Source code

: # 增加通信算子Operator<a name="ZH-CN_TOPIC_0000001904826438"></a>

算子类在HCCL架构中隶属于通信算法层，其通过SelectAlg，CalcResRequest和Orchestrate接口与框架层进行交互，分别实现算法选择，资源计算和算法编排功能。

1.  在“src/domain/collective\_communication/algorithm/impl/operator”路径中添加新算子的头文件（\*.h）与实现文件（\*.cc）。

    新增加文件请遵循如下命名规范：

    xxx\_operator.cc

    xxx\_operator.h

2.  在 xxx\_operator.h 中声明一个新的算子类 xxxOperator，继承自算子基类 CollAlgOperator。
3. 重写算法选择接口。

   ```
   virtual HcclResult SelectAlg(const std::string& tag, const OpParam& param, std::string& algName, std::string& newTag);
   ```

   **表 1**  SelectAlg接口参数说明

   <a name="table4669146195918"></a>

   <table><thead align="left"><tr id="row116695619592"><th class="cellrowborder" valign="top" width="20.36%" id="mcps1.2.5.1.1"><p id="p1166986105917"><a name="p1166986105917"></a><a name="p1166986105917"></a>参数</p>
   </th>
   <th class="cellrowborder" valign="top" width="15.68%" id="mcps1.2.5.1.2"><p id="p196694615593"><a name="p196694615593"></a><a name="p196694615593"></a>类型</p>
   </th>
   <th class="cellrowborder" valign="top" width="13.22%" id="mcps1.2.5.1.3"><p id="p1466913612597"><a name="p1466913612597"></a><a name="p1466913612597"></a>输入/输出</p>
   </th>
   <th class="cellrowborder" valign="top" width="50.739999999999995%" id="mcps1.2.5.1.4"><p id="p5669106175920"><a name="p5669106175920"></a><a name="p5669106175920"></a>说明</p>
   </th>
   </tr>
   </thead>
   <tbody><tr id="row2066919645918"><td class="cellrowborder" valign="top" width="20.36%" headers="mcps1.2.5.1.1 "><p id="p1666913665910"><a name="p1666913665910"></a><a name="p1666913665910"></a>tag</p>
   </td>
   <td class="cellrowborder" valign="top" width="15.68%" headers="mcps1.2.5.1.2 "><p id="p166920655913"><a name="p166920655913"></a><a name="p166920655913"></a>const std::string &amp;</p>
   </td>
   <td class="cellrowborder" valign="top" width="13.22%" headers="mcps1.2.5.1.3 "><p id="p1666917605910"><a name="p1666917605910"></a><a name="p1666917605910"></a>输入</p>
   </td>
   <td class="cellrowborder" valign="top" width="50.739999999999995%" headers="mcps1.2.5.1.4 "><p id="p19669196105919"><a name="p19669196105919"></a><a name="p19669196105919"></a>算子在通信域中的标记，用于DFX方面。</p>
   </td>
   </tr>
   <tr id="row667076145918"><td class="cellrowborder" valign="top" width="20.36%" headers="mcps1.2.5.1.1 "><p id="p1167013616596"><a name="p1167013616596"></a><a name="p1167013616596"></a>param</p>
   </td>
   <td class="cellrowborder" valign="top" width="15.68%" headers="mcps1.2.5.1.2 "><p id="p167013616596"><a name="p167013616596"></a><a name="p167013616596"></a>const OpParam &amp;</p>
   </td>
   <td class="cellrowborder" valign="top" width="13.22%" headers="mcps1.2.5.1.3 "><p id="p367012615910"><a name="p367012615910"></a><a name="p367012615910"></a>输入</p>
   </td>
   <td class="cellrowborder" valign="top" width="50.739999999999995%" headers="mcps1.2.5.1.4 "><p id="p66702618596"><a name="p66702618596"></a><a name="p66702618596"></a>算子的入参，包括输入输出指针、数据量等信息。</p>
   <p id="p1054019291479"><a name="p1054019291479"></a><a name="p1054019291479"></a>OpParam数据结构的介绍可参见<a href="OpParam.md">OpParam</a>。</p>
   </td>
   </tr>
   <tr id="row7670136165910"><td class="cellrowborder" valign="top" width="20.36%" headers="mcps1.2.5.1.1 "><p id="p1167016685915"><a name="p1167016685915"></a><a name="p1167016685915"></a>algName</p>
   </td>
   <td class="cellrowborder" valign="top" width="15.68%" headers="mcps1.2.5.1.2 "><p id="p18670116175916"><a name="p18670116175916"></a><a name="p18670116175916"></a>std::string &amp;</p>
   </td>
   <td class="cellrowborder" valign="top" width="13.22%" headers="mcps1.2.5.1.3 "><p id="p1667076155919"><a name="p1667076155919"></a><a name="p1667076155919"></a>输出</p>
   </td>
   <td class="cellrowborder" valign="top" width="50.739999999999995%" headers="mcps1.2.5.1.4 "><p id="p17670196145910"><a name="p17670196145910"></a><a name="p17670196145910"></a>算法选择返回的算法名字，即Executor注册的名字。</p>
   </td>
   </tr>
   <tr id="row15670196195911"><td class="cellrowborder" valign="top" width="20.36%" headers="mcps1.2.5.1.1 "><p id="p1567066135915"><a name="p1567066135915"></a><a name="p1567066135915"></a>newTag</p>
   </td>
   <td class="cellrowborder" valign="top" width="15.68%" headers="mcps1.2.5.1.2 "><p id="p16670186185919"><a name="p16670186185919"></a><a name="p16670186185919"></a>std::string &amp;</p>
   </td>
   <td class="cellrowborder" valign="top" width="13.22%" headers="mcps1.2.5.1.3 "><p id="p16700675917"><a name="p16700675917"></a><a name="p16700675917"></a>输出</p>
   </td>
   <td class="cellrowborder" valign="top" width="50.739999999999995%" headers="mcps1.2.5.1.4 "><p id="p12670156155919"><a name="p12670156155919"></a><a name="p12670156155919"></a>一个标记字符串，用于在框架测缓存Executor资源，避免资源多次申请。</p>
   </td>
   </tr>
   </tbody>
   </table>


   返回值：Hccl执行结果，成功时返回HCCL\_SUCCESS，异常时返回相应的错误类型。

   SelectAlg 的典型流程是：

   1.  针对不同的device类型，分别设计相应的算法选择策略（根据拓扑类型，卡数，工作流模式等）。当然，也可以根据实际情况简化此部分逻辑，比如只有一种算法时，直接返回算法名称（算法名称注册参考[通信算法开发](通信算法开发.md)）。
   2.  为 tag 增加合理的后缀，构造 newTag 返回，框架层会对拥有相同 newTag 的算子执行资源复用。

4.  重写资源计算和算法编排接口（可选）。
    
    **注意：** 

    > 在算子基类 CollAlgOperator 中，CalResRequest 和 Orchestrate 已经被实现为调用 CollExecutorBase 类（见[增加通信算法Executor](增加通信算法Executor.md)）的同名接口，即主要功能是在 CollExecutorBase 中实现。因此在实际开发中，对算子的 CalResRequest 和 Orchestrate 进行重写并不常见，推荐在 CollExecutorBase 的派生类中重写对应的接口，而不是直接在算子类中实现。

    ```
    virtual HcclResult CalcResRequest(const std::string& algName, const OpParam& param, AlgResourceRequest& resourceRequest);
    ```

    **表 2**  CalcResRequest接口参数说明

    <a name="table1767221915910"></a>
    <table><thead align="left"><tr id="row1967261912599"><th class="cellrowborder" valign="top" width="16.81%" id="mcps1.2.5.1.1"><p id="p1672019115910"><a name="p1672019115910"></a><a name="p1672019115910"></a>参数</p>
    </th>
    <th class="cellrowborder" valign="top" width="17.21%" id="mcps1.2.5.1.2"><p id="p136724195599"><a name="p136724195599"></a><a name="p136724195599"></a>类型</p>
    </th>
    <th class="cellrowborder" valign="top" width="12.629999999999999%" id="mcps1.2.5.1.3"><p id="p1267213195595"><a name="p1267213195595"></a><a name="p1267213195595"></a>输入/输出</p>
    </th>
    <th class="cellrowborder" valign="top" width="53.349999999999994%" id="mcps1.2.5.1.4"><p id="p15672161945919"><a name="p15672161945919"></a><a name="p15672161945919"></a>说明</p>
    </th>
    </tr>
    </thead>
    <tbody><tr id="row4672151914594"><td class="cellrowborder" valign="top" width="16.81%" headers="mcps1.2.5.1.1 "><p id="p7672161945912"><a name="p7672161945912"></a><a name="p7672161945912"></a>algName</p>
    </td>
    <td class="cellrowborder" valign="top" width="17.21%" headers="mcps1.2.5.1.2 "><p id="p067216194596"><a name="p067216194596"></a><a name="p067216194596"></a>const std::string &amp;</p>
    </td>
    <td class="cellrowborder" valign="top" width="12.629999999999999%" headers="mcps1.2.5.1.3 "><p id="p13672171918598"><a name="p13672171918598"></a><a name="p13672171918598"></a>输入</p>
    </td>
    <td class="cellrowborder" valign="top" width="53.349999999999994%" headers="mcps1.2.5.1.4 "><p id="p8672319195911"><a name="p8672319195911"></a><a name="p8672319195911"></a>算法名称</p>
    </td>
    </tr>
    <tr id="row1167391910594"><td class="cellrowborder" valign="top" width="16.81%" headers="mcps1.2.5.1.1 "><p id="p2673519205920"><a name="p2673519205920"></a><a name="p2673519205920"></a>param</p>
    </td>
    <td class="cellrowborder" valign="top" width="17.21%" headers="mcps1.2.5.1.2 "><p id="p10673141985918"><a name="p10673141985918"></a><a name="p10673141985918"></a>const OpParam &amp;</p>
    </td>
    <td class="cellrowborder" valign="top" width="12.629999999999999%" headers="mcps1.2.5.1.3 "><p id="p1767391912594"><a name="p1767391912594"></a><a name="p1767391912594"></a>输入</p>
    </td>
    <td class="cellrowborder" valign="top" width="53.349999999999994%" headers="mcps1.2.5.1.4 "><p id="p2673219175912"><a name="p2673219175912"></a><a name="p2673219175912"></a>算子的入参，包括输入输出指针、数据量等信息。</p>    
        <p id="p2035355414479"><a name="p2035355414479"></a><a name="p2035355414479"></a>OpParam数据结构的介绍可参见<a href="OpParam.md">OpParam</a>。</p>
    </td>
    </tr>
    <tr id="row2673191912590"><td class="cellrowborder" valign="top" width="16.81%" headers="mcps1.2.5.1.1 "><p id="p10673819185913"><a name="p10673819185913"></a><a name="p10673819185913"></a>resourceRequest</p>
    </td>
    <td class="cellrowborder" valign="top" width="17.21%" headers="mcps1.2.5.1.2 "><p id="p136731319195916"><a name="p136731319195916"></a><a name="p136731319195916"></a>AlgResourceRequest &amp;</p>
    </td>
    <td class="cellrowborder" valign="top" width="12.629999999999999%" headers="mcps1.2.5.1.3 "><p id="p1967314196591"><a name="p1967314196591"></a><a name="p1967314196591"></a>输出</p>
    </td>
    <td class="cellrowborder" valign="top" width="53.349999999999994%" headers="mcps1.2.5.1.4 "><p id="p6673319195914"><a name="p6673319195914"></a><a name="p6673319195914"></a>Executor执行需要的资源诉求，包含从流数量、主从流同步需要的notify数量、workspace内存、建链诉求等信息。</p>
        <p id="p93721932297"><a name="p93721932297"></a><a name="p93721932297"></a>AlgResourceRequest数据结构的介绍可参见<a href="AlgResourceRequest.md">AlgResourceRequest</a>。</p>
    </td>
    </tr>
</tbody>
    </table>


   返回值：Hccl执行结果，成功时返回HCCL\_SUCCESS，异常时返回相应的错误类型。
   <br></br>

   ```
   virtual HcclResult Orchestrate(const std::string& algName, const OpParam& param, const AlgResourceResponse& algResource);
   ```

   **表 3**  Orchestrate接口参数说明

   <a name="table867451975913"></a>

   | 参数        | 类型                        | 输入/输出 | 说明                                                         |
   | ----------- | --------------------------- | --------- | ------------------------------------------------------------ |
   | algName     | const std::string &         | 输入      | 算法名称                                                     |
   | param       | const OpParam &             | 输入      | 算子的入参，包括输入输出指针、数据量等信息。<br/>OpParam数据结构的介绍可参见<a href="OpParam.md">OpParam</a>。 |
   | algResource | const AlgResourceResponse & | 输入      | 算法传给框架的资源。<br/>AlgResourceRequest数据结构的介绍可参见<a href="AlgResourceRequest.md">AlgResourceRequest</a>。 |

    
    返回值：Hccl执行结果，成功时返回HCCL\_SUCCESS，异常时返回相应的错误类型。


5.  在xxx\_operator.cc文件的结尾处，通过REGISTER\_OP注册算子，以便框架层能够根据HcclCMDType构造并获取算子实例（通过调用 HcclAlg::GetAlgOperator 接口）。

• WHAT YOU HAVE TO DO: Where in the records above does the word "AlgResourceResponse" appear? Copy each line that holds it.

• THE ANSWER:
   virtual HcclResult Orchestrate(const std::string& algName, const OpParam& param, const AlgResourceResponse& algResource);
   | algResource | const AlgResourceResponse & | 输入      | 算法传给框架的资源。<br/>AlgResourceRequest数据结构的介绍可参见<a href="AlgResourceRequest.md">AlgResourceRequest</a>。 |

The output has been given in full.